_Task directions_: Give back a single figure: the number of lines in the entries below that contain "wishlists".

_Dataset excerpts_:
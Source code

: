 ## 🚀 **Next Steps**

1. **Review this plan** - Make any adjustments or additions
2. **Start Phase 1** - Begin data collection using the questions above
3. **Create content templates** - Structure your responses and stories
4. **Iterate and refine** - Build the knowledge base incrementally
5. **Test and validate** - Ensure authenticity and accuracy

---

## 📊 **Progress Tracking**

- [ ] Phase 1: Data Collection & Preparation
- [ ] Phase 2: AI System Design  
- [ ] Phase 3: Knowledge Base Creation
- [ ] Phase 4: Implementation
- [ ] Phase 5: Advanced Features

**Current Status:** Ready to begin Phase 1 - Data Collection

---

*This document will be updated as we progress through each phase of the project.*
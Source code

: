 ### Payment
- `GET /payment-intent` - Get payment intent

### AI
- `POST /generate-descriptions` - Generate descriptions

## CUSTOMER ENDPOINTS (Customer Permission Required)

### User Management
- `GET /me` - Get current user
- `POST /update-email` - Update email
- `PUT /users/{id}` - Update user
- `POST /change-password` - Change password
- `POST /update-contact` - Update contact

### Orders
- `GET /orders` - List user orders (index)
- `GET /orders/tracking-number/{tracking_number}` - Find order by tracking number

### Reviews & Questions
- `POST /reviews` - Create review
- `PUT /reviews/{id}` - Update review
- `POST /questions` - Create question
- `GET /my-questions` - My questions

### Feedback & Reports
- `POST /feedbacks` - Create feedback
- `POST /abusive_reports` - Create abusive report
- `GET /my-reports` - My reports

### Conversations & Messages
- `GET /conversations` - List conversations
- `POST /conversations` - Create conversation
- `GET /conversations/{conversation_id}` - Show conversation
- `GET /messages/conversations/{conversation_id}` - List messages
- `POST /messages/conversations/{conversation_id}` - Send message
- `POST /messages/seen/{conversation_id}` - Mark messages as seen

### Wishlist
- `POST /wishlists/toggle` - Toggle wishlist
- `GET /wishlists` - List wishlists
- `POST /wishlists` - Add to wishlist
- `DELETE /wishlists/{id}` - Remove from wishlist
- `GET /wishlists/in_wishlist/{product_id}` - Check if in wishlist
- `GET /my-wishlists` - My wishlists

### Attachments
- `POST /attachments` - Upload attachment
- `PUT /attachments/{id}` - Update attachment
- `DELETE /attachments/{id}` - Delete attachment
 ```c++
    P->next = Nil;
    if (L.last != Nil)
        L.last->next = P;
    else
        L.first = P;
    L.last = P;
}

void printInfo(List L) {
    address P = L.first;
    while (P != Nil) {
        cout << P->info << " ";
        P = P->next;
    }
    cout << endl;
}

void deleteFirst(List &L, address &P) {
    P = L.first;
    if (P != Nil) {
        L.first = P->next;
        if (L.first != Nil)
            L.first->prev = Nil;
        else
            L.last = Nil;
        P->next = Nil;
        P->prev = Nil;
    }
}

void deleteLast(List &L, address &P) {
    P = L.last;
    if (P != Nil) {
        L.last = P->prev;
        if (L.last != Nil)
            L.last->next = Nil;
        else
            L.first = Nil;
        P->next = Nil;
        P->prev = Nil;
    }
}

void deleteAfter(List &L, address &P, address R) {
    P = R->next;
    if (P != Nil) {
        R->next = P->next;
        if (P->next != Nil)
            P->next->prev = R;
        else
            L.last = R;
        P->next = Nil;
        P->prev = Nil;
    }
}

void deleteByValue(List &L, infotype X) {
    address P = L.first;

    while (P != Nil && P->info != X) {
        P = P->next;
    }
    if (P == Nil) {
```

_Written response_: 6